Labor Wards Looking at Laughing Gas


"Unfortunately Judith Rooks started this whole effort right at the time, unbenownst to all of us, that the company that made the only equipment for this purpose decided to stop making it," Bishop explained. "So we've had a big disconnect between interest and ability to institute it due to lack of equipment."

Starr's group at Vanderbilt had to resort to the secondary market for pre-owned machines.

That limitation may change any called time, according to Evan McAllister, CRT, whose company Nitrogesia in Double Oak, Texas, is awaiting the all clear from the FDA to put their nitrous oxide equipment on the market.

"Medical research-wise, equipment-wise, we're ready to go," he told MedPage Today. "We were ready to go a month ago."

He predicted that it would be available for the waiting list of universities and other centers within a month.

The equipment and gas are relatively cheap, and aren't likely to generate a lot of money for either hospitals or industry, Serat noted.

"It's a labor of love, it really is," agreed McAllister.

Another possible hang up is concern over safety.

No investigation has been looked into the effects of in utero exposure to nitrous oxide, and nitrous oxide exposure to allied health professionals often exceeds federal occupational safety limits, Palmer cautioned.

Those occupational safety levels were set arbitrarily based on weak data from operating rooms in the 1970s and prior suggested a possible effect on time to get pregnant, Serat argued.

The professional exposure concerns can be addressed by use of masks that scavenge the nitrous oxide and periodically having nurses wear badges to monitor exposure, Bishop suggested.

But since even the efficacy data for pain relief with nitrous oxide is uniformly old, Starr said her group plans to study these issues once clinical use gets underway at Vanderbilt.

Dartmouth may wait to make its final decision on instituting nitrous oxide in the labor ward until they see Vanderbilt's data and have more safety reassurance in hand, Serat noted.

But that would be a mistake, Rooks argued, noting it will be years before that data comes in whereas the European experience shows millions of women having used it without any evidence of problems.

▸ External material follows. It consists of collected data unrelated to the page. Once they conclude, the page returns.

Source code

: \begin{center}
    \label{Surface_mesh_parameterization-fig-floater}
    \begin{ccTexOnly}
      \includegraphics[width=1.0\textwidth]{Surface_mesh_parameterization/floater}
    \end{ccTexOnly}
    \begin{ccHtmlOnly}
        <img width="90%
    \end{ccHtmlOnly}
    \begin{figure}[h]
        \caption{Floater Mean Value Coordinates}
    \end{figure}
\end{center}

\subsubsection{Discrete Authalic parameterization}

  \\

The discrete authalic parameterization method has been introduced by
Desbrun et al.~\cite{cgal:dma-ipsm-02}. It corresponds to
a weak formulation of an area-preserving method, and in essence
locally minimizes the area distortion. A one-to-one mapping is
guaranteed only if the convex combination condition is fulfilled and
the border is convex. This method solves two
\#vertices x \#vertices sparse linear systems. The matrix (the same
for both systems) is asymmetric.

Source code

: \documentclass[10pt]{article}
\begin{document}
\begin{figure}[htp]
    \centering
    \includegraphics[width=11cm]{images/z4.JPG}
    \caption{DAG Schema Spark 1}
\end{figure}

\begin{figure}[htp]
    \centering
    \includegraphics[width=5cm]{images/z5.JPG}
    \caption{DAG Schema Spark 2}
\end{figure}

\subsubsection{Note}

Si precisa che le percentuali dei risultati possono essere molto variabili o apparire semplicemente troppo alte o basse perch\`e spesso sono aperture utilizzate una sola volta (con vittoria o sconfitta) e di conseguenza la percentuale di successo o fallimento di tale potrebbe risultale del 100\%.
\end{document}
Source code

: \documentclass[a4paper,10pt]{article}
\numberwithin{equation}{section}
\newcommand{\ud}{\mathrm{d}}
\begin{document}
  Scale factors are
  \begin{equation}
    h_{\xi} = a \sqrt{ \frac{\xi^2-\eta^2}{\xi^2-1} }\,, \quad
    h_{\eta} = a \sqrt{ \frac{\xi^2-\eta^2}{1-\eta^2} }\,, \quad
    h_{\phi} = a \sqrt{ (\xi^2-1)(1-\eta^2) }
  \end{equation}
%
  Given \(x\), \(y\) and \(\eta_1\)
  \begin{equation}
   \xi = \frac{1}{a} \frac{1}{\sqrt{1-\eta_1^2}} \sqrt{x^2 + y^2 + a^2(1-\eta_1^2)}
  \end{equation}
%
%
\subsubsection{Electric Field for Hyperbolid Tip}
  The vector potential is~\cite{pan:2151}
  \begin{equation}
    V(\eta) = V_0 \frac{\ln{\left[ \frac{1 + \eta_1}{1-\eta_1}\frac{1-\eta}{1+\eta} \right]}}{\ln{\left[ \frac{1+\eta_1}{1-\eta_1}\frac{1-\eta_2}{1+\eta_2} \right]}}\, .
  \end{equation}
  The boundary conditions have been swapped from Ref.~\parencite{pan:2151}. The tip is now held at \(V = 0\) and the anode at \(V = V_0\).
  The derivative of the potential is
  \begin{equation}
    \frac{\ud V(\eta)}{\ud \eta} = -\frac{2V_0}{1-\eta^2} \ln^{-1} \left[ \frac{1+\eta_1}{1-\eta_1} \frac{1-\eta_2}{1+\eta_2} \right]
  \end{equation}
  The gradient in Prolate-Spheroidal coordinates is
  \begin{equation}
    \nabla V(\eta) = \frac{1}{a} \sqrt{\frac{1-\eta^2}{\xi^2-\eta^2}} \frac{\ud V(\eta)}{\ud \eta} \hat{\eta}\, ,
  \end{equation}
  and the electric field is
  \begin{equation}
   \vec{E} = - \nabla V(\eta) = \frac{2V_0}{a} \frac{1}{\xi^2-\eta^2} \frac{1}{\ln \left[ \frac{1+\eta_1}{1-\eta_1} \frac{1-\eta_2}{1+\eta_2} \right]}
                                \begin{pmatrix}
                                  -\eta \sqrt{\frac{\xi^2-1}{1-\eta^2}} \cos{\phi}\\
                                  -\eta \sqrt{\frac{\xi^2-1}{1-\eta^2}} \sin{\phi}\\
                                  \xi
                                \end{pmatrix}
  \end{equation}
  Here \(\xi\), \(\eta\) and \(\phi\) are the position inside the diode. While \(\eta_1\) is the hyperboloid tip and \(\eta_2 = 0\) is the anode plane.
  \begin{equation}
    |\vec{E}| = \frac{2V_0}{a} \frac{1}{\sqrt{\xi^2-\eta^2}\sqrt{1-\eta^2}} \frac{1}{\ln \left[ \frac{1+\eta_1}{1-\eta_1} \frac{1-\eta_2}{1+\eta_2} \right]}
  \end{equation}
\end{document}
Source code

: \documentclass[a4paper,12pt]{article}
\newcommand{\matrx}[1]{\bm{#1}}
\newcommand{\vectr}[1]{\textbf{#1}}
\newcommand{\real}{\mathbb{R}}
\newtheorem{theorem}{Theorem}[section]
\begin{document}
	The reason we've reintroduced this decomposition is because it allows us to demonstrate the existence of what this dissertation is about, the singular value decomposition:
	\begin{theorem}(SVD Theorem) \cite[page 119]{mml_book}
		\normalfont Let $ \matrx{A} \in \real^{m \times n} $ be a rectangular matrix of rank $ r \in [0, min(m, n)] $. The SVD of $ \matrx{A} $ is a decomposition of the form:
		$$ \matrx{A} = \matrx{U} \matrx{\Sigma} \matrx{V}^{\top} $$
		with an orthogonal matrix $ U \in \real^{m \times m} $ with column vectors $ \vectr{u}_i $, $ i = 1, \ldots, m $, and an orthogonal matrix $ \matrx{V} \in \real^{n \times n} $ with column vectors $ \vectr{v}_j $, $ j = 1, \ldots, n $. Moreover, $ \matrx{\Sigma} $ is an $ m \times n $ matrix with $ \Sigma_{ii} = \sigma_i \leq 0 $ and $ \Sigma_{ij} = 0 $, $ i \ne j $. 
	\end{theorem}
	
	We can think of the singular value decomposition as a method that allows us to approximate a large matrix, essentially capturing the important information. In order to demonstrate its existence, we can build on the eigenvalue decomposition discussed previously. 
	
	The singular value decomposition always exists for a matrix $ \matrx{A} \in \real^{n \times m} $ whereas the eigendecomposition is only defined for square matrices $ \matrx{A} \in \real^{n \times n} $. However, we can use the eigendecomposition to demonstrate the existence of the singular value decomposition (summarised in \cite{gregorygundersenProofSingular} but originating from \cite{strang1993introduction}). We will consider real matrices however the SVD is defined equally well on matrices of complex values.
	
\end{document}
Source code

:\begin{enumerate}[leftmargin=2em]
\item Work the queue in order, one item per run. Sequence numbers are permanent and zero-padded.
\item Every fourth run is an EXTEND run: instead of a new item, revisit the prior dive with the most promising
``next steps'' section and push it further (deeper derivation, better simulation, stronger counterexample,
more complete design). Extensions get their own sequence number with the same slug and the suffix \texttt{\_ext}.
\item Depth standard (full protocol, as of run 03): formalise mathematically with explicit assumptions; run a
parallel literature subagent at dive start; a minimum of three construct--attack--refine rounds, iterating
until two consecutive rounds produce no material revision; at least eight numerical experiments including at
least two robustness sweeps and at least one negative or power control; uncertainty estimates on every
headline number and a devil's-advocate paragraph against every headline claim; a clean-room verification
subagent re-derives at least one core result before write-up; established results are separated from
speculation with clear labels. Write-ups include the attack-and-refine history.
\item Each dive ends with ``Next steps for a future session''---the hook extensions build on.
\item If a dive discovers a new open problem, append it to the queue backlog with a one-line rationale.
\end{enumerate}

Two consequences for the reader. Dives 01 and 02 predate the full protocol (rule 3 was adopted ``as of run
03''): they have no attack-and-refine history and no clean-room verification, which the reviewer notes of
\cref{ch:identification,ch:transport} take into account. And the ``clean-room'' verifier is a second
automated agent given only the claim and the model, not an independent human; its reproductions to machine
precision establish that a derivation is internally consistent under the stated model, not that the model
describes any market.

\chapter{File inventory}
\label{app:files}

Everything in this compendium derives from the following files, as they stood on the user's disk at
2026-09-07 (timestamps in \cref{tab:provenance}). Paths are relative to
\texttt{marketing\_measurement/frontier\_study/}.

"Just because people have been using it doesn't mean we know enough about its safety," Palmer countered.

It took a long time for epidurals to be accepted as safe, too, noted Rooks.

"Like anything it will come slowly," she predicted.

That grassroots growth is being helped along by women like Jaeger, who has been spreading the word among her pregnant friends.

"I think it's crazy that more hospitals don't use nitrous," she said.